Ainda que o bordado seja reconhecido pelos órgãos de comunicação social, os verdadeiros pilares são as bordadeiras que, apesar de carregarem nas suas mãos uma herança intemporal, começam a desaparecer gradualmente. Com o passar dos dias, anos e estações, a bordadeira sente o desinteresse por parte das pessoas. “Há pessoas que hoje preferem outra coisa”, expõe. É uma arte e uma sabedoria passada de geração em geração, mas a bordadeira partilhou que a indiferença dos mais novos tem vindo a crescer. “A malta nova não tem paciência, é uma pena”, desabafa Libânia Morais Mendes.

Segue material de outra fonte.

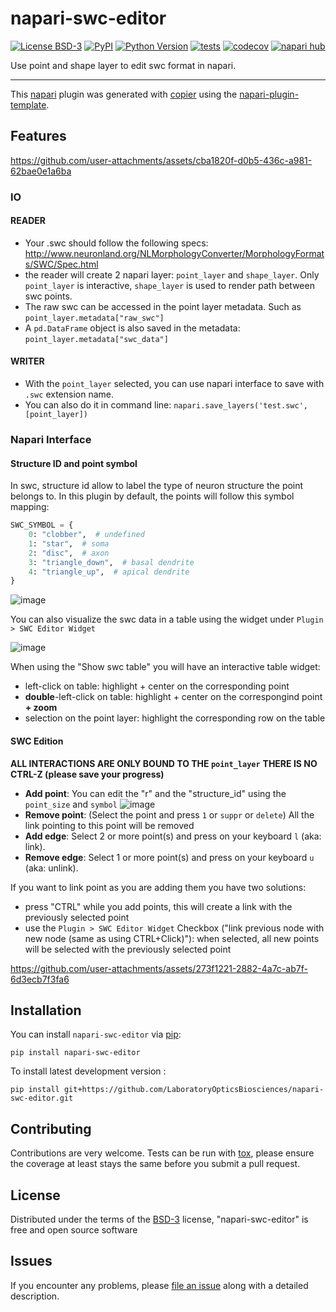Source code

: # napari-swc-editor

[![License BSD-3](https://img.shields.io/pypi/l/napari-swc-editor.svg?color=green)](https://github.com/LaboratoryOpticsBiosciences/napari-swc-editor/raw/main/LICENSE)
[![PyPI](https://img.shields.io/pypi/v/napari-swc-editor.svg?color=green)](https://pypi.org/project/napari-swc-editor)
[![Python Version](https://img.shields.io/pypi/pyversions/napari-swc-editor.svg?color=green)](https://python.org)
[![tests](https://github.com/LaboratoryOpticsBiosciences/napari-swc-editor/workflows/tests/badge.svg)](https://github.com/LaboratoryOpticsBiosciences/napari-swc-editor/actions)
[![codecov](https://codecov.io/gh/LaboratoryOpticsBiosciences/napari-swc-editor/branch/main/graph/badge.svg)](https://codecov.io/gh/LaboratoryOpticsBiosciences/napari-swc-editor)
[![napari hub](https://img.shields.io/endpoint?url=https://api.napari-hub.org/shields/napari-swc-editor)](https://napari-hub.org/plugins/napari-swc-editor)

Use point and shape layer to edit swc format in napari.

----------------------------------

This [napari] plugin was generated with [copier] using the [napari-plugin-template].

<!--
Don't miss the full getting started guide to set up your new package:
https://github.com/napari/napari-plugin-template#getting-started

and review the napari docs for plugin developers:
https://napari.org/stable/plugins/index.html
-->

## Features


https://github.com/user-attachments/assets/cba1820f-d0b5-436c-a981-62bae0e1a6ba




### IO
#### READER
- Your .swc should follow the following specs: http://www.neuronland.org/NLMorphologyConverter/MorphologyFormats/SWC/Spec.html
- the reader will create 2 napari layer: `point_layer` and `shape_layer`. Only `point_layer` is interactive, `shape_layer` is used to render path between swc points.
- The raw swc can be accessed in the point layer metadata. Such as `point_layer.metadata["raw_swc"]`
- A `pd.DataFrame` object is also saved in the metadata: `point_layer.metadata["swc_data"]`
#### WRITER
- With the `point_layer` selected, you can use napari interface to save with `.swc` extension name.
- You can also do it in command line: `napari.save_layers('test.swc', [point_layer])`
### Napari Interface
#### Structure ID and point symbol
In swc, structure id allow to label the type of neuron structure the point belongs to. In this plugin by default, the points will follow this symbol mapping:
```python
SWC_SYMBOL = {
    0: "clobber",  # undefined
    1: "star",  # soma
    2: "disc",  # axon
    3: "triangle_down",  # basal dendrite
    4: "triangle_up",  # apical dendrite
}
```
![image](https://github.com/user-attachments/assets/618aa000-370d-43f9-8645-8a3b7e9b9739)

You can also visualize the swc data in a table using the widget under `Plugin > SWC Editor Widget`

![image](https://github.com/user-attachments/assets/ed43f4c2-582b-4bc1-bbb1-54e8d9487f1d)

When using the "Show swc table" you will have an interactive table widget:
- left-click on table: highlight + center on the corresponding point
- **double**-left-click on table: highlight + center on the correspongind point **+ zoom**
- selection on the point layer: highlight the corresponding row on the table

#### SWC Edition
**ALL INTERACTIONS ARE ONLY BOUND TO THE `point_layer`**
**THERE IS NO CTRL-Z (please save your progress)**
- **Add point**: You can edit the "r" and the "structure_id" using the `point_size` and `symbol` ![image](https://github.com/user-attachments/assets/44255691-ffa0-4f63-8368-499b0c8ff6a4)
- **Remove point**: (Select the point and press `1` or `suppr` or `delete`) All the link pointing to this point will be removed
- **Add edge**: Select 2 or more point(s) and press on your keyboard `l` (aka: link).
- **Remove edge**: Select 1 or more point(s) and press on your keyboard `u` (aka: unlink).

If you want to link point as you are adding them you have two solutions:
- press "CTRL" while you add points, this will create a link with the previously selected point
- use the `Plugin > SWC Editor Widget` Checkbox ("link previous node with new node (same as using CTRL+Click)"): when selected, all new points will be selected with the previously selected point

https://github.com/user-attachments/assets/273f1221-2882-4a7c-ab7f-6d3ecb7f3fa6

## Installation

You can install `napari-swc-editor` via [pip]:

    pip install napari-swc-editor







To install latest development version :

    pip install git+https://github.com/LaboratoryOpticsBiosciences/napari-swc-editor.git


## Contributing

Contributions are very welcome. Tests can be run with [tox], please ensure
the coverage at least stays the same before you submit a pull request.

## License

Distributed under the terms of the [BSD-3] license,
"napari-swc-editor" is free and open source software

## Issues

If you encounter any problems, please [file an issue] along with a detailed description.

[napari]: https://github.com/napari/napari
[copier]: https://copier.readthedocs.io/en/stable/
[@napari]: https://github.com/napari
[MIT]: http://opensource.org/licenses/MIT
[BSD-3]: http://opensource.org/licenses/BSD-3-Clause
[GNU GPL v3.0]: http://www.gnu.org/licenses/gpl-3.0.txt
[GNU LGPL v3.0]: http://www.gnu.org/licenses/lgpl-3.0.txt
[Apache Software License 2.0]: http://www.apache.org/licenses/LICENSE-2.0
[Mozilla Public License 2.0]: https://www.mozilla.org/media/MPL/2.0/index.txt
[napari-plugin-template]: https://github.com/napari/napari-plugin-template

[file an issue]: https://github.com/LaboratoryOpticsBiosciences/napari-swc-editor/issues

[napari]: https://github.com/napari/napari
[tox]: https://tox.readthedocs.io/en/latest/
[pip]: https://pypi.org/project/pip/
[PyPI]: https://pypi.org/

Não deixar a tradição morrer
Com o objetivo de não perder o pedaço de cultura que constitui a imagem de marca para Tibaldinho, foram criadas várias iniciativas em acordo com a Câmara Municipal de Mangualde e a Junta de Freguesia de Alcafache. “Para além do processo de certificação, têm sido ministrados diversos cursos de formação que ajudam a preparar novas bordadeiras e temos procedido a algumas campanhas de divulgação”, partilha João Lopes. Em concordância, Nelson Almeida exprime que “tem sido uma preocupação da Junta de Freguesia e da Câmara Municipal garantir formações anuais para que novas pessoas possam aprender a bordar, o que fomenta que novas bordadeiras possam bordar e comercializar o produto”. Através da criação de selos comprovativos do produto certificado, distribuídos de igual forma por todas as bordadeiras certificadas, a produção de merchandising proporciona uma maior autenticidade na criação de novas peças.
João Lopes não deixa de realçar o valor simbólico que o Bordado de Tibaldinho dispõe. “Devem representar um motivo de orgulho de uma arte que é única, que não existe em nenhum outro território do país, é uma tradição que deve ser preservada e encarada como um possível meio de subsistência que a certificação lhe veio conferir”, reforça. A certificação ofereceu ao Bordado de Tibaldinho um sentido de identidade, anteriormente não identificado, servindo de homenagem às bordadeiras, os alicerces que, durante anos, perpetuaram a produção de um marco característico da sua terra natal.
De um simples pedaço de pano nasce uma tradição com mais de 200 anos de história. A criação de inúmeras peças trabalhosas pode chegar a cerca de 16 horas, e o valor monetário varia entre os 15 e os 7500 euros. Cada ponto, linha e buraco carregam neles elementos característicos e emblemáticos da localidade de Tibaldinho, o seu berço. Quem os compra leva consigo um pedaço de cultura que é passada de geração em geração.